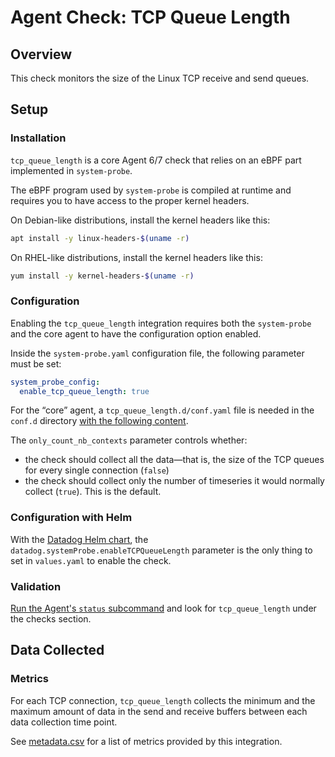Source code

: # Agent Check: TCP Queue Length

## Overview

This check monitors the size of the Linux TCP receive and send queues.

## Setup

### Installation

`tcp_queue_length` is a core Agent 6/7 check that relies on an eBPF part implemented in `system-probe`.

The eBPF program used by `system-probe` is compiled at runtime and requires you to have access to the proper kernel headers.

On Debian-like distributions, install the kernel headers like this:
```sh
apt install -y linux-headers-$(uname -r)
```

On RHEL-like distributions, install the kernel headers like this:
```sh
yum install -y kernel-headers-$(uname -r)
```

### Configuration

Enabling the `tcp_queue_length` integration requires both the `system-probe` and the core agent to have the configuration option enabled.

Inside the `system-probe.yaml` configuration file, the following parameter must be set:
```yaml
system_probe_config:
  enable_tcp_queue_length: true
```

For the “core” agent, a `tcp_queue_length.d/conf.yaml` file is needed in the `conf.d` directory [with the following content][1].

The `only_count_nb_contexts` parameter controls whether:
* the check should collect all the data—that is, the size of the TCP queues for every single connection (`false`)
* the check should collect only the number of timeseries it would normally collect (`true`). This is the default.

### Configuration with Helm

With the [Datadog Helm chart][2], the `datadog.systemProbe.enableTCPQueueLength` parameter is the only thing to set in `values.yaml` to enable the check.

### Validation

[Run the Agent's `status` subcommand][3] and look for `tcp_queue_length` under the checks section.

## Data Collected

### Metrics

For each TCP connection, `tcp_queue_length` collects the minimum and the maximum amount of data in the send and receive buffers between each data collection time point.

See [metadata.csv][4] for a list of metrics provided by this integration.


[1]: https://github.com/DataDog/datadog-agent/blob/master/cmd/agent/dist/conf.d/tcp_queue_length.d/conf.yaml.example
[2]: https://github.com/helm/charts/tree/master/stable/datadog
[3]: https://docs.datadoghq.com/agent/guide/agent-commands/#start-stop-and-restart-the-agent
[4]: https://github.com/DataDog/integrations-core/blob/master/tcp_queue_length/metadata.csv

* [Exercise]
The output should be exactly the lines above from the line containing "## Overview" to the line containing "### Validation", inclusive, with no other lines.

* [Solution for this problem]
## Overview

This check monitors the size of the Linux TCP receive and send queues.

## Setup

### Installation

`tcp_queue_length` is a core Agent 6/7 check that relies on an eBPF part implemented in `system-probe`.

The eBPF program used by `system-probe` is compiled at runtime and requires you to have access to the proper kernel headers.

On Debian-like distributions, install the kernel headers like this:
```sh
apt install -y linux-headers-$(uname -r)
```

On RHEL-like distributions, install the kernel headers like this:
```sh
yum install -y kernel-headers-$(uname -r)
```

### Configuration

Enabling the `tcp_queue_length` integration requires both the `system-probe` and the core agent to have the configuration option enabled.

Inside the `system-probe.yaml` configuration file, the following parameter must be set:
```yaml
system_probe_config:
  enable_tcp_queue_length: true
```

For the “core” agent, a `tcp_queue_length.d/conf.yaml` file is needed in the `conf.d` directory [with the following content][1].

The `only_count_nb_contexts` parameter controls whether:
* the check should collect all the data—that is, the size of the TCP queues for every single connection (`false`)
* the check should collect only the number of timeseries it would normally collect (`true`). This is the default.

### Configuration with Helm

With the [Datadog Helm chart][2], the `datadog.systemProbe.enableTCPQueueLength` parameter is the only thing to set in `values.yaml` to enable the check.

### Validation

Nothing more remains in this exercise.